How to complete this task - Once you find the line containing "분석 및 로그 정보를" in the data below, copy it and each following line exactly, up to and including the line containing "애플리케이션에서 디바이스의 고유", and nothing else.

Input -
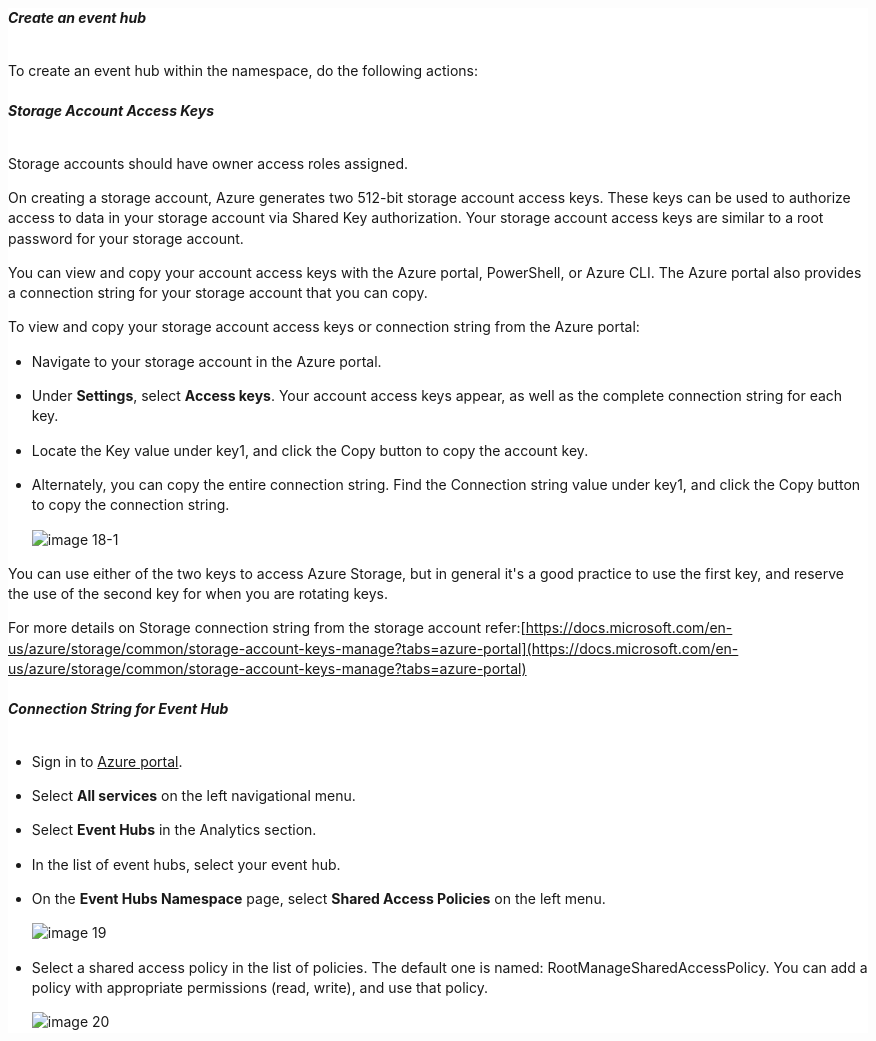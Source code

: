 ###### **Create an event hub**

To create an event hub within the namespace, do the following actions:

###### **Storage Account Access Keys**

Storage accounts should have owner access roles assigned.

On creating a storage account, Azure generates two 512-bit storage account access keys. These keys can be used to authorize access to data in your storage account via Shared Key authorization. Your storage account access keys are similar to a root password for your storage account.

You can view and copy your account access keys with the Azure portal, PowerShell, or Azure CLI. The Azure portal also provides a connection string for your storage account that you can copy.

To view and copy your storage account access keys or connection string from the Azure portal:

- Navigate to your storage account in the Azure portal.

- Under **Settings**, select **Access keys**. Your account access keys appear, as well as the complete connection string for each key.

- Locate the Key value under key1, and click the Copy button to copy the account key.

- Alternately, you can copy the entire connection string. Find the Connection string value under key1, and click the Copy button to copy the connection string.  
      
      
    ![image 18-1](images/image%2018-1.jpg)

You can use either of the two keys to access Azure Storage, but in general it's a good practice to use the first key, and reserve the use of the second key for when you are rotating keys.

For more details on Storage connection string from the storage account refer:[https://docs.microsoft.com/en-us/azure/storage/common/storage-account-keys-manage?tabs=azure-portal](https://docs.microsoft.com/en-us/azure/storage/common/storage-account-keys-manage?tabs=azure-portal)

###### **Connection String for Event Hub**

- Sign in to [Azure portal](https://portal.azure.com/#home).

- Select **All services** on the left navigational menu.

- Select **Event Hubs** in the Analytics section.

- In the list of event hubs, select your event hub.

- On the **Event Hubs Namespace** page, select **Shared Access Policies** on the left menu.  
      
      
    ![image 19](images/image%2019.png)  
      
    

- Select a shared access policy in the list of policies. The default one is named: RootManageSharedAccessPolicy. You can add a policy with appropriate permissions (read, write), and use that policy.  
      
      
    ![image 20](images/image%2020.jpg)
* * *
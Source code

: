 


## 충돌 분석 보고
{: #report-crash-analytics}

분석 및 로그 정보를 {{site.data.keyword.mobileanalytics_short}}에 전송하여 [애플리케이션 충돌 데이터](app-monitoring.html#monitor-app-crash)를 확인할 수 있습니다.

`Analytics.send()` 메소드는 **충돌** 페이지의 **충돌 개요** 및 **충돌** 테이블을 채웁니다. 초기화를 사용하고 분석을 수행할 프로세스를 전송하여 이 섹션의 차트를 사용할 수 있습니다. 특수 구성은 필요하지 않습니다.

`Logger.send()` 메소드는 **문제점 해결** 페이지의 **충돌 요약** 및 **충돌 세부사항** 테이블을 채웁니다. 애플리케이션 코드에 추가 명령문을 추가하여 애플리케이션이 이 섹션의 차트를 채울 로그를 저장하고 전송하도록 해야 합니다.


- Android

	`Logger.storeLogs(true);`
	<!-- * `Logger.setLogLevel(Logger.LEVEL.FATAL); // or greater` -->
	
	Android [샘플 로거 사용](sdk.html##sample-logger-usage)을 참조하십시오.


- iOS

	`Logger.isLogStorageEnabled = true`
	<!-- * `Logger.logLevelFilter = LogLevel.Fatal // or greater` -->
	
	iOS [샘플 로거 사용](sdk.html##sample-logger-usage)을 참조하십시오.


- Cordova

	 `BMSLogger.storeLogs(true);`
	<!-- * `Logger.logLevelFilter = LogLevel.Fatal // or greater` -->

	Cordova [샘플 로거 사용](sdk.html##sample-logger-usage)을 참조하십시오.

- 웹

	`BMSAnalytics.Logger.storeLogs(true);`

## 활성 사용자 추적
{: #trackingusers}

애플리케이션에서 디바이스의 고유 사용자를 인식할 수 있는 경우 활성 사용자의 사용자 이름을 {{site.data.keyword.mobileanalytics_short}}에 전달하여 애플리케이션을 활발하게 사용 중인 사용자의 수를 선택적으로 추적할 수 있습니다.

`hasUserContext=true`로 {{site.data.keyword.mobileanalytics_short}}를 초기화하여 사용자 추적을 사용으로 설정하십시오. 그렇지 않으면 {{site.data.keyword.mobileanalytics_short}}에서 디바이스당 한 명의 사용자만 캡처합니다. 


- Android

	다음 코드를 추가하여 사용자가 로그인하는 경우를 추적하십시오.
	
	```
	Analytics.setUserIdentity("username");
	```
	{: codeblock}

Expected output -
분석 및 로그 정보를 {{site.data.keyword.mobileanalytics_short}}에 전송하여 [애플리케이션 충돌 데이터](app-monitoring.html#monitor-app-crash)를 확인할 수 있습니다.

`Analytics.send()` 메소드는 **충돌** 페이지의 **충돌 개요** 및 **충돌** 테이블을 채웁니다. 초기화를 사용하고 분석을 수행할 프로세스를 전송하여 이 섹션의 차트를 사용할 수 있습니다. 특수 구성은 필요하지 않습니다.

`Logger.send()` 메소드는 **문제점 해결** 페이지의 **충돌 요약** 및 **충돌 세부사항** 테이블을 채웁니다. 애플리케이션 코드에 추가 명령문을 추가하여 애플리케이션이 이 섹션의 차트를 채울 로그를 저장하고 전송하도록 해야 합니다.


- Android

	`Logger.storeLogs(true);`
	<!-- * `Logger.setLogLevel(Logger.LEVEL.FATAL); // or greater` -->
	
	Android [샘플 로거 사용](sdk.html##sample-logger-usage)을 참조하십시오.


- iOS

	`Logger.isLogStorageEnabled = true`
	<!-- * `Logger.logLevelFilter = LogLevel.Fatal // or greater` -->
	
	iOS [샘플 로거 사용](sdk.html##sample-logger-usage)을 참조하십시오.


- Cordova

	 `BMSLogger.storeLogs(true);`
	<!-- * `Logger.logLevelFilter = LogLevel.Fatal // or greater` -->

	Cordova [샘플 로거 사용](sdk.html##sample-logger-usage)을 참조하십시오.

- 웹

	`BMSAnalytics.Logger.storeLogs(true);`

## 활성 사용자 추적
{: #trackingusers}

애플리케이션에서 디바이스의 고유 사용자를 인식할 수 있는 경우 활성 사용자의 사용자 이름을 {{site.data.keyword.mobileanalytics_short}}에 전달하여 애플리케이션을 활발하게 사용 중인 사용자의 수를 선택적으로 추적할 수 있습니다.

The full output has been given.